I have a question about the use of weights in lavaan, and if doing so is appropriate for the analysis I aim to run.
I am planning a MGCFA for ordered-categorical variables where groups have unequal group sizes. I will analyze data from a cross-national survey, and sample sizes vary dramatically from country to country, from about 1000 in Country A to 2000 in Country B to 3000 in Country C; there are actually more countries in the dataset but these three illustrate the core challenge. It has been stated from a while now (e.g. Chen, 2007) that unequal sample sizes affect the sensitivity of goodness-of-fit indexes used to assess measurement invariance.
I first considered to randomly sample a subset of equal size from each dataset but it means to throw out a large amount of data for the countries with larger datasets. E.g, if subsamples have, say, 900 cases each, it would hold most of cases from Country A but would discard ~50% of the Country B sample and ~2/3 of Country C.
To avoid all that data loss, I wondered about weighting the data from each country such that they would contribute 'equally' (e.g. 'same sample sizes') to the MGCFA after weighted. For instance, attributing weight 1 to each observation from Country A, 0.5 to observations from Country B, and 0.33 to Country C so each country would count as 1000 observations.
lavaan 0.6 handles sampling weights, but it rescales the weights to the number of rows in the dataset, and apparently only works for robust ML estimators. Moreover, what I was considering is not to use sampling weights (I don't have them at all) but simply to attribute weights to some groups in order to downweight them and 'equalize' the contributions of groups of different sizes to the analysis.

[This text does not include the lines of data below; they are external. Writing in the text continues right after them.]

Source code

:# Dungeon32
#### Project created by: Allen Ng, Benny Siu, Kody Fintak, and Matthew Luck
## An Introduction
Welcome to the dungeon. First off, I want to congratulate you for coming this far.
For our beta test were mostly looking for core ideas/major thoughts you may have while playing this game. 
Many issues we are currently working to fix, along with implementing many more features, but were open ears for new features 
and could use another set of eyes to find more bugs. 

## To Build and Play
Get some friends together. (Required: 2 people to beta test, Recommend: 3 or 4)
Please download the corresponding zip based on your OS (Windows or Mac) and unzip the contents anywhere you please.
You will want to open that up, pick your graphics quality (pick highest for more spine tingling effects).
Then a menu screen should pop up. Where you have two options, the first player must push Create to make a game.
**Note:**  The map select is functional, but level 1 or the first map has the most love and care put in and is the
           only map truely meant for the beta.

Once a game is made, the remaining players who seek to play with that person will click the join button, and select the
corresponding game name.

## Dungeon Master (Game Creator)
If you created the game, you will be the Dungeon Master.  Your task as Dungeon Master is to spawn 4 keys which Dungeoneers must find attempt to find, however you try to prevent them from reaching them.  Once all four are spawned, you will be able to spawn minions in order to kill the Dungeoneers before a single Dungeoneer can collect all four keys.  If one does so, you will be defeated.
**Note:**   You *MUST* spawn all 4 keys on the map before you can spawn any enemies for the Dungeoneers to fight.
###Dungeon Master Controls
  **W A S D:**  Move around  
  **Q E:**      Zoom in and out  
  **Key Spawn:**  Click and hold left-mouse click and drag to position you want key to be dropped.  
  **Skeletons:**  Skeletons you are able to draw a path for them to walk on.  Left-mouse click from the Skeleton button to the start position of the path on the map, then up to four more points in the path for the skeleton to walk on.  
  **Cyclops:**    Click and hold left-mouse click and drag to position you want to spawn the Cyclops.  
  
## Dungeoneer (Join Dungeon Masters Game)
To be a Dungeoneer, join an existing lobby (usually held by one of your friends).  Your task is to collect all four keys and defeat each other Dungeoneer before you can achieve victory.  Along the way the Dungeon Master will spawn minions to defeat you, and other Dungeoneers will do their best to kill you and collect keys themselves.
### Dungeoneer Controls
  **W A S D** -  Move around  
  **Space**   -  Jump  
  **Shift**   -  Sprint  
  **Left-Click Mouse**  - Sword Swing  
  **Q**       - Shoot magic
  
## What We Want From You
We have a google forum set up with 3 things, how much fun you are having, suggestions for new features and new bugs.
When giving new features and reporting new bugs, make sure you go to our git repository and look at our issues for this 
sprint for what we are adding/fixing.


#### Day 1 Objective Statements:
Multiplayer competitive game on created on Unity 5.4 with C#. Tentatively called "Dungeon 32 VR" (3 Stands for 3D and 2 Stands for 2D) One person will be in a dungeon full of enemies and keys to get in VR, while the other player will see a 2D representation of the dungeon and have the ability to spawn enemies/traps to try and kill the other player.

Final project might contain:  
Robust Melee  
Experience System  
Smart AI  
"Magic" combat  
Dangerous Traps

So these are my questions, any suggestion will be much appreciated:
Is there a way to apply such a weighting strategy in lavaan? If it is not possible (or if it is pure nonsense), what would be an alternative way to prevent the larger group to 'dominate' model fit and potentially offuscate lack of invariance between/across groups?

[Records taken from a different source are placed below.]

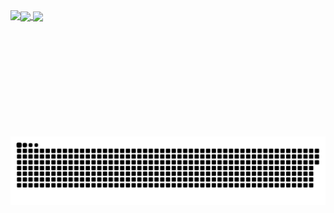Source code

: <a href="#">
  <img height=200 align="center" src="https://my-stats-43gk.vercel.app/api?username=&show_icons=true&theme=radical&hide=contribs,issues&show=discussions_answered&rank_icon=github&include_all_commits=true&card_width=150" />
</a>
<a href="#">
  <img height=200 align="center" src="https://my-stats-43gk.vercel.app/api/top-langs/?username=SalmaMohammedHamedMustafa &hide=html,scss,css&langs_count=8&layout=compact&theme=radical&card_width=150" />
</a>

<img align="left" height=202 src="https://github-readme-streak-stats-git-main-davids-projects-ad77adcc.vercel.app/?user=SalmaMohammedHamedMustafa &theme=radical"/>




<a href=#><img src="contributions.svg"></a>
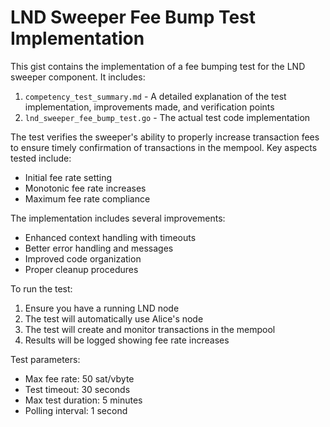 # LND Sweeper Fee Bump Test Implementation

This gist contains the implementation of a fee bumping test for the LND sweeper component. It includes:

1. `competency_test_summary.md` - A detailed explanation of the test implementation, improvements made, and verification points
2. `lnd_sweeper_fee_bump_test.go` - The actual test code implementation

The test verifies the sweeper's ability to properly increase transaction fees to ensure timely confirmation of transactions in the mempool. Key aspects tested include:
- Initial fee rate setting
- Monotonic fee rate increases
- Maximum fee rate compliance

The implementation includes several improvements:
- Enhanced context handling with timeouts
- Better error handling and messages
- Improved code organization
- Proper cleanup procedures

To run the test:
1. Ensure you have a running LND node
2. The test will automatically use Alice's node
3. The test will create and monitor transactions in the mempool
4. Results will be logged showing fee rate increases

Test parameters:
- Max fee rate: 50 sat/vbyte
- Test timeout: 30 seconds
- Max test duration: 5 minutes
- Polling interval: 1 second 
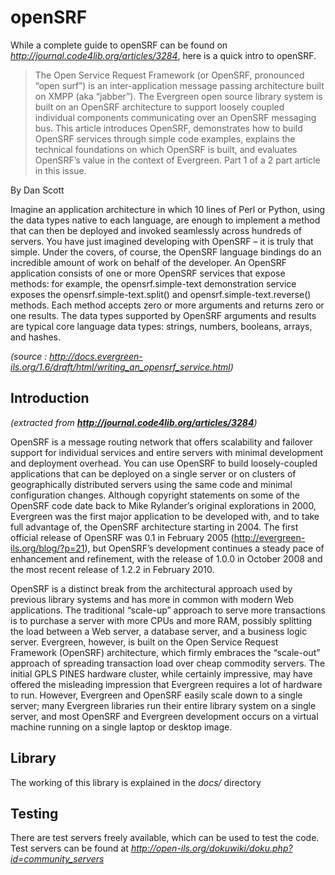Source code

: **openSRF** 
==================================
While a complete guide to openSRF can be found on *http://journal.code4lib.org/articles/3284*, here is a quick intro to openSRF. 
>The Open Service Request Framework (or OpenSRF, pronounced “open surf”) is an inter-application message passing architecture built on XMPP (aka “jabber”). The Evergreen open source library system is built on an OpenSRF architecture to support loosely coupled individual components communicating over an OpenSRF messaging bus. This article introduces OpenSRF, demonstrates how to build OpenSRF services through simple code examples, explains the technical foundations on which OpenSRF is built, and evaluates OpenSRF’s value in the context of Evergreen. Part 1 of a 2 part article in this issue.

 By Dan Scott
 
 
Imagine an application architecture in which 10 lines of Perl or Python, using the data types native to each language, are enough to implement a method that can then be deployed and invoked seamlessly across hundreds of servers. You have just imagined developing with OpenSRF – it is truly that simple. Under the covers, of course, the OpenSRF language bindings do an incredible amount of work on behalf of the developer. An OpenSRF application consists of one or more OpenSRF services that expose methods: for example, the opensrf.simple-text demonstration service exposes the opensrf.simple-text.split() and opensrf.simple-text.reverse() methods. Each method accepts zero or more arguments and returns zero or one results. The data types supported by OpenSRF arguments and results are typical core language data types: strings, numbers, booleans, arrays, and hashes.

*(source : http://docs.evergreen-ils.org/1.6/draft/html/writing_an_opensrf_service.html)*


Introduction 
-------------
*(extracted from **http://journal.code4lib.org/articles/3284**)*

OpenSRF is a message routing network that offers scalability and failover support for individual services and entire servers with minimal development and deployment overhead. You can use OpenSRF to build loosely-coupled applications that can be deployed on a single server or on clusters of geographically distributed servers using the same code and minimal configuration changes. Although copyright statements on some of the OpenSRF code date back to Mike Rylander’s original explorations in 2000, Evergreen was the first major application to be developed with, and to take full advantage of, the OpenSRF architecture starting in 2004. The first official release of OpenSRF was 0.1 in February 2005 (http://evergreen-ils.org/blog/?p=21), but OpenSRF’s development continues a steady pace of enhancement and refinement, with the release of 1.0.0 in October 2008 and the most recent release of 1.2.2 in February 2010.

OpenSRF is a distinct break from the architectural approach used by previous library systems and has more in common with modern Web applications. The traditional “scale-up” approach to serve more transactions is to purchase a server with more CPUs and more RAM, possibly splitting the load between a Web server, a database server, and a business logic server. Evergreen, however, is built on the Open Service Request Framework (OpenSRF) architecture, which firmly embraces the “scale-out” approach of spreading transaction load over cheap commodity servers. The initial GPLS PINES hardware cluster, while certainly impressive, may have offered the misleading impression that Evergreen requires a lot of hardware to run. However, Evergreen and OpenSRF easily scale down to a single server; many Evergreen libraries run their entire library system on a single server, and most OpenSRF and Evergreen development occurs on a virtual machine running on a single laptop or desktop image.

Library
-------

The working of this library is explained in the *docs/* directory

Testing 
--------

There are test servers freely available, which can be used to test the code. Test servers can be found at *http://open-ils.org/dokuwiki/doku.php?id=community_servers*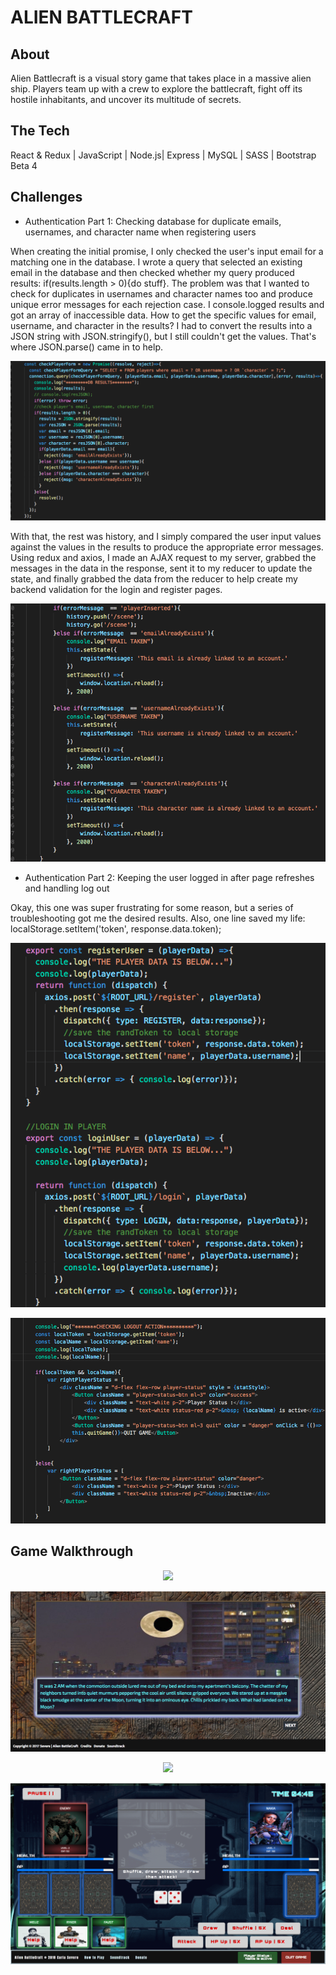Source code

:# ALIEN BATTLECRAFT

## About
Alien Battlecraft is a visual story game that takes place in a massive alien ship. Players team up with a crew to explore the battlecraft, fight off its hostile inhabitants, and uncover its multitude of secrets.

## The Tech 

React & Redux | JavaScript | Node.js| Express | MySQL | SASS | Bootstrap Beta 4  


## Challenges

- Authentication Part 1: Checking database for duplicate emails, usernames, and character name when registering users

When creating the initial promise, I only checked the user's input email for a matching one in the database. I wrote a query that selected an existing email in the database and then checked whether my query produced results: if(results.length > 0){do stuff}. The problem was that I wanted to check for duplicates in usernames and character names too and produce unique error messages for each rejection case. I console.logged results and got an array of inaccessible data. How to get the specific values for email, username, and character in the results? I had to convert the results into a JSON string with JSON.stringify(), but I still couldn't get the values. That's where JSON.parse() came in to help. 

<p align='center'>
  <img src="client/public/ReadMe/checkingForm.png">
</p>

With that, the rest was history, and I simply compared the user input values against the values in the results to produce the appropriate error messages. Using redux and axios, I made an AJAX request to my server, grabbed the messages in the data in the response, sent it to my reducer to update the state,   and finally grabbed the data from the reducer to help create my backend validation for the login and register pages.


<p align='center'>
  <img src="client/public/ReadMe/checkingForm2.png">
</p>

- Authentication Part 2: Keeping the user logged in after page refreshes and handling log out

Okay, this one was super frustrating for some reason, but a series of troubleshooting got me the desired results. Also, one line saved my life: localStorage.setItem('token', response.data.token);


<p align='center'>
  <img src="client/public/ReadMe/userloggedin2.png">
</p>

<p align='center'>
  <img src="client/public/ReadMe/userloggedin1.png">
</p>



## Game Walkthrough

<p align='center'>
  <img src="client/public/ReadMe/homescreen.png">
</p>

<p align='center'>
  <img src="client/public/Images/scene1.png">
</p>


<p align='center'>
  <img src="client/public/Images/convo-screen.png">
</p>


<p align='center'>
  <img src="client/public/ReadMe/battle2.png">
</p>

(There are non-negligible % of missing data in the datasets, I will most probably do data imputation. I add this note because I will then have M 'complete' datasets for each country, which increases the computational burden to do the analysis. I considered the 'downweight' strategy above also for its simplicity. Strategies using resampling would exponentially complicate matters due to limited computations resources.)